シュナイダーさんの指揮、素晴らしいです。とにかくテンポの動かし方が絶妙で、こうやったら聴衆が感動して涙を出す、というやり方を心得ていらっしゃる感じです。昨日のブログには「タメ」とか「疾走感」という言葉も使いました。どれも音価に対する並々ならぬ感覚を示していることの現れだと思います。隅々にまで神経を行き渡らせ、手を抜くことなく、演奏している。これは、今年の一月にシュナイダーさんの指揮を聴いたときにも感じたことでした。

 第一幕の最終部では、電車の中でしたが鳥肌の立つような感動を覚えました。シュナイダーさんの魅力にまたもや捕らわれてしまいました。
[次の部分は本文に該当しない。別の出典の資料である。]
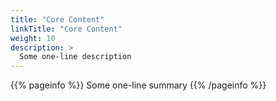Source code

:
 ```yaml
---
title: "Core Content"
linkTitle: "Core Content"
weight: 10
description: >
  Some one-line description
---
```


{{% pageinfo %}}
Some one-line summary
{{% /pageinfo %}}

<!-- Add more content  -->
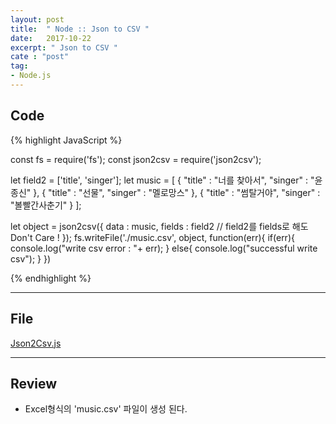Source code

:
 ```yaml
---
layout: post
title:  " Node :: Json to CSV "
date:   2017-10-22
excerpt: " Json to CSV "
cate : "post"
tag:
- Node.js
---
```



## Code
{% highlight JavaScript %}

const fs = require('fs');
const json2csv = require('json2csv');

let field2 = ['title', 'singer'];
let music = [
	{
		"title" : "너를 찾아서",
		"singer" : "윤종신"
	},
	{
		"title" : "선물",
		"singer" : "멜로망스"
	},
	{
		"title" : "썸탈거야",
		"singer" : "볼빨간사춘기"
	}
];

let object = json2csv({
	data : music,
	fields : field2 // field2를 fields로 해도 Don't Care !
});
fs.writeFile('./music.csv', object, function(err){
	if(err){
		console.log("write csv error : "+ err);
	} else{
		console.log("successful write csv");
	}
})

{% endhighlight %}

---

## File

[Json2Csv.js](https://github.com/goodGid/Node.js/blob/master/Source/Json2Csv.js)


---
## Review

* Excel형식의 'music.csv' 파일이 생성 된다.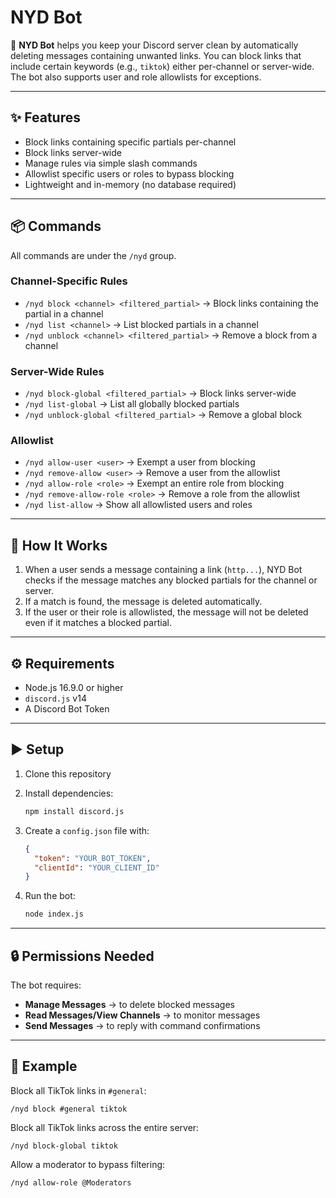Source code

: # NYD Bot

🚫 **NYD Bot** helps you keep your Discord server clean by automatically deleting messages containing unwanted links. You can block links that include certain keywords (e.g., `tiktok`) either per-channel or server-wide. The bot also supports user and role allowlists for exceptions.

---

## ✨ Features

* Block links containing specific partials per-channel
* Block links server-wide
* Manage rules via simple slash commands
* Allowlist specific users or roles to bypass blocking
* Lightweight and in-memory (no database required)

---

## 📦 Commands

All commands are under the `/nyd` group.

### Channel-Specific Rules

* `/nyd block <channel> <filtered_partial>` → Block links containing the partial in a channel
* `/nyd list <channel>` → List blocked partials in a channel
* `/nyd unblock <channel> <filtered_partial>` → Remove a block from a channel

### Server-Wide Rules

* `/nyd block-global <filtered_partial>` → Block links server-wide
* `/nyd list-global` → List all globally blocked partials
* `/nyd unblock-global <filtered_partial>` → Remove a global block

### Allowlist

* `/nyd allow-user <user>` → Exempt a user from blocking
* `/nyd remove-allow <user>` → Remove a user from the allowlist
* `/nyd allow-role <role>` → Exempt an entire role from blocking
* `/nyd remove-allow-role <role>` → Remove a role from the allowlist
* `/nyd list-allow` → Show all allowlisted users and roles

---

## 🚀 How It Works

1. When a user sends a message containing a link (`http...`), NYD Bot checks if the message matches any blocked partials for the channel or server.
2. If a match is found, the message is deleted automatically.
3. If the user or their role is allowlisted, the message will not be deleted even if it matches a blocked partial.

---

## ⚙️ Requirements

* Node.js 16.9.0 or higher
* `discord.js` v14
* A Discord Bot Token

---

## ▶️ Setup

1. Clone this repository
2. Install dependencies:

   ```bash
   npm install discord.js
   ```
3. Create a `config.json` file with:

   ```json
   {
     "token": "YOUR_BOT_TOKEN",
     "clientId": "YOUR_CLIENT_ID"
   }
   ```
4. Run the bot:

   ```bash
   node index.js
   ```

---

## 🔒 Permissions Needed

The bot requires:

* **Manage Messages** → to delete blocked messages
* **Read Messages/View Channels** → to monitor messages
* **Send Messages** → to reply with command confirmations

---

## 📖 Example

Block all TikTok links in `#general`:

```
/nyd block #general tiktok
```

Block all TikTok links across the entire server:

```
/nyd block-global tiktok
```

Allow a moderator to bypass filtering:

```
/nyd allow-role @Moderators
```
イゾルデのイレーネ・テオリンさんについては昨日も少し書きました。昨年の新国でトゥーランドットを歌われましたが、あの時の力強さのイメージのままイゾルデを演じられて、私の中のイゾルデ像が少し変わりました。昨日「ビブラートが強い気も」と書いたのですが、聴いていくうちに受容できるようになってきました。あの力強さを支えているものの一つがビブラートの振幅である、と、確信のようなものが生まれました。凄絶なイゾルデだと思います。イレーネ・テオリンさんは、来年の新国リングでブリュンヒルデを歌われます。少し予習している気分です。

さて、今晩のバイロイトは「ラインの黄金」です。ティーレマン登場。ティーレマンもまた玄人的な渋い演奏を聴かせてくれると思います。